Thursday, April 26, 2018
Opinion

Column: Four tests for amending the Florida Constitution

The Florida Constitution has become a laughingstock and should be taken more seriously. Our state’s most important and fundamental legal document addresses everything from legitimate, fundamental human rights to the highly questionable regulation of pregnant pigs and fishing nets.

In short, the Florida Constitution is bloated. The average state constitution has approximately 26,000 words; Florida’s Constitution has more than 44,000 words. The U.S. Constitution has only 8,770 words.

It is clear that state constitutions have a broader purpose than the U.S. Constitution. This is true in part because the federal Constitution limits its own scope by the 10th Amendment that states "powers not delegated to the U.S. by the Constitution are reserved to the states."

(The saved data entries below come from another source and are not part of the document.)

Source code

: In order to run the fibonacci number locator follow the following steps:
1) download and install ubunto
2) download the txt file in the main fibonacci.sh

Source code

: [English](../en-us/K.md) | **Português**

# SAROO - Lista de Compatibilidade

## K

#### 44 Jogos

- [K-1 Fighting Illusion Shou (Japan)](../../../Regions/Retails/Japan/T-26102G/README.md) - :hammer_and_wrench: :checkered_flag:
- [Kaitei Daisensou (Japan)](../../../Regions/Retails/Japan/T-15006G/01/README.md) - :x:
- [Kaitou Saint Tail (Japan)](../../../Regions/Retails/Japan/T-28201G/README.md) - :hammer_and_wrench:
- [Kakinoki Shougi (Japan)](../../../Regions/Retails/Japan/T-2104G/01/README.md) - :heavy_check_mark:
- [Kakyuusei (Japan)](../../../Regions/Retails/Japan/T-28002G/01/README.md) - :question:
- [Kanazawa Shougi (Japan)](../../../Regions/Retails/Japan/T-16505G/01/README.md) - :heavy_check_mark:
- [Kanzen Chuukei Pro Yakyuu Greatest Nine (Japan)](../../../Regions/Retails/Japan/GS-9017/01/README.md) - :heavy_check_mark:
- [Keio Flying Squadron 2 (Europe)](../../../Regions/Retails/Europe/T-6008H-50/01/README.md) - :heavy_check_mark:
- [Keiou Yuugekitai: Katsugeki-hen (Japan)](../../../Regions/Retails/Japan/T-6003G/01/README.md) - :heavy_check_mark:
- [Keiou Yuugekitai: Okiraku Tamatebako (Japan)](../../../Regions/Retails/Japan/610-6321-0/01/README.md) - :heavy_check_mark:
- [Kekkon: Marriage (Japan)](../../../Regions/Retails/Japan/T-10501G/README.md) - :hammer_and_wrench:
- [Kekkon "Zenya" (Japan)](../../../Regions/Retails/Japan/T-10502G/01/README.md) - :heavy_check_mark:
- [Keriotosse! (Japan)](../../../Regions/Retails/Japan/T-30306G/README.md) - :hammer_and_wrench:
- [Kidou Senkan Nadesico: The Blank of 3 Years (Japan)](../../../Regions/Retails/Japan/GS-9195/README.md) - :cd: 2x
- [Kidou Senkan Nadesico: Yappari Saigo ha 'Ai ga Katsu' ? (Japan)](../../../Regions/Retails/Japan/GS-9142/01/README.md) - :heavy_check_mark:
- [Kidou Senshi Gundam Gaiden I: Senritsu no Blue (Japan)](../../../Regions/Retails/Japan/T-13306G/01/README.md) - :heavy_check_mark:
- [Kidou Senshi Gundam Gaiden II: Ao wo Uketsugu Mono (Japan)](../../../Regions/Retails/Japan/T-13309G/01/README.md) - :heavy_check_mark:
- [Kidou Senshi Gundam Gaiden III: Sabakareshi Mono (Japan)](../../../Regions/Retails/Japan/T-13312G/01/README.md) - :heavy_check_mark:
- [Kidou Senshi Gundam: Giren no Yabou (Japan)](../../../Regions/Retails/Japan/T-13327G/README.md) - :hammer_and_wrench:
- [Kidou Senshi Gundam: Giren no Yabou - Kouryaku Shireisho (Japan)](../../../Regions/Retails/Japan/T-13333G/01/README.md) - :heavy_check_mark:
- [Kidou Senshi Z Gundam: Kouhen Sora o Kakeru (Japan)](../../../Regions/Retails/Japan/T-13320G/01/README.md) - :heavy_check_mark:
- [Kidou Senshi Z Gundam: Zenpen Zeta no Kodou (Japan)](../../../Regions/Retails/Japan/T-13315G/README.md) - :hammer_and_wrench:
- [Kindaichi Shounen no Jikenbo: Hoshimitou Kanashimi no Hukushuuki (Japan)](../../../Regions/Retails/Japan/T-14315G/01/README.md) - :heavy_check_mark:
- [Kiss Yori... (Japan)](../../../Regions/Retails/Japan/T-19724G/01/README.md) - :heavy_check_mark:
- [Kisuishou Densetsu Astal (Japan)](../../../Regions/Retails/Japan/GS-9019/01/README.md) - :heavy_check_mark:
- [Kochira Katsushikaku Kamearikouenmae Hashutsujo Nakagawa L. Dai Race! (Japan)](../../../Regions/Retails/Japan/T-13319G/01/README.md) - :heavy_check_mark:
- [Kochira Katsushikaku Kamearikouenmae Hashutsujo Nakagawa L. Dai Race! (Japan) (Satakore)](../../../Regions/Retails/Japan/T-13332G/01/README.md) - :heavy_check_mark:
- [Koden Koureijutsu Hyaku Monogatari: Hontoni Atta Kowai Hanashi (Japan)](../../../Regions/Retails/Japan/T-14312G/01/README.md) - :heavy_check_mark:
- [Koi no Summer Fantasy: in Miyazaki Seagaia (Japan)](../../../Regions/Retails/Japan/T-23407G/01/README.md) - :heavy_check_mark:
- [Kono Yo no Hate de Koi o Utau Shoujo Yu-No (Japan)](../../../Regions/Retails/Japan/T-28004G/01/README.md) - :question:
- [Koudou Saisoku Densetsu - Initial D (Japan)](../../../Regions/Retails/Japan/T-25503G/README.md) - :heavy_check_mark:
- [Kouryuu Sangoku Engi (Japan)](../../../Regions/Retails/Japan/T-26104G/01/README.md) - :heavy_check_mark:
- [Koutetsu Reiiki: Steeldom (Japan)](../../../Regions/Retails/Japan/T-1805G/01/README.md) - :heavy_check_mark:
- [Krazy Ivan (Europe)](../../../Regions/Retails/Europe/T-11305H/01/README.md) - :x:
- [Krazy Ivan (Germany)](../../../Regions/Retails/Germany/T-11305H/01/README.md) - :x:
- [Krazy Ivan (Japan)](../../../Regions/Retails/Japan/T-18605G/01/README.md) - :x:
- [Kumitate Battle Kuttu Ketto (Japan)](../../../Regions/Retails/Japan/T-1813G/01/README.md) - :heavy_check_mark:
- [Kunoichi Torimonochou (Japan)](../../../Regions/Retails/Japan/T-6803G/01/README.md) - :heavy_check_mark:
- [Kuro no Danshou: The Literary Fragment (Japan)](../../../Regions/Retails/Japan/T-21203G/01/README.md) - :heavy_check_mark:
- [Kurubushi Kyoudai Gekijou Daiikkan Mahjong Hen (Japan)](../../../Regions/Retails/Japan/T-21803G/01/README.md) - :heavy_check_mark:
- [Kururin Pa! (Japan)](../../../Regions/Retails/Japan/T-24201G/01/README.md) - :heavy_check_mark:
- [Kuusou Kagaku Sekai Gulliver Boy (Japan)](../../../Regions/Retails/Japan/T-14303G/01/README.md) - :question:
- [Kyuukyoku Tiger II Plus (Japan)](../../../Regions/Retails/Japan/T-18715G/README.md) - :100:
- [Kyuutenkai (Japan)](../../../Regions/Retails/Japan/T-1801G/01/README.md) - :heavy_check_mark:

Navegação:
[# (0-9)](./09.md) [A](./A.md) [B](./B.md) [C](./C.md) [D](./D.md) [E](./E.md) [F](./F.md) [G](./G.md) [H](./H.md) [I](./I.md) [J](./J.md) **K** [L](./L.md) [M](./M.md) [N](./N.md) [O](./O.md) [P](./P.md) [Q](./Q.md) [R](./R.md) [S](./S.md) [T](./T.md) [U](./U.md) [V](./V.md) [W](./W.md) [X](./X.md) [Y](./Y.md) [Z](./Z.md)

However, just because state constitutions are broader in scope than the U.S. Constitution does not mean state constitutions should be unlimited in scope. Florida’s Constitution was not intended to be a collection of policy issues and regulatory rules; it has a much higher purpose.

Some states have "statute referendums," where citizens by a direct statewide vote can place new laws into state statutes. A state statute referendum was one of the many ideas submitted by the public to the Constitutional Revision Commission, but no commissioners adopted it or put it forth.

As a member of the CRC, I argued that one of four objective criteria should be met for an idea to qualify as an appropriate topic for an amendment. If the idea satisfies at least one of these threshold criteria, only then should a policy analysis take place as to whether the idea is a good one. The threshold questions:

1. Does it set forth a fundamental right?

2. Does it establish the structure of government?

3. Does it limit the powers of government?

4. Does it amend a provision already set forth in the Constitution?

Some began calling this the "Stemberger Test." It is a test, but it is certainly not something I invented or that is unique to me. Former Florida Supreme Court Justices Major B. Harding and Kenneth Bell also have written on the same topics, arguing for very similar criteria for the CRC to consider. The principles behind these criteria simply stem from the nature of our form of government.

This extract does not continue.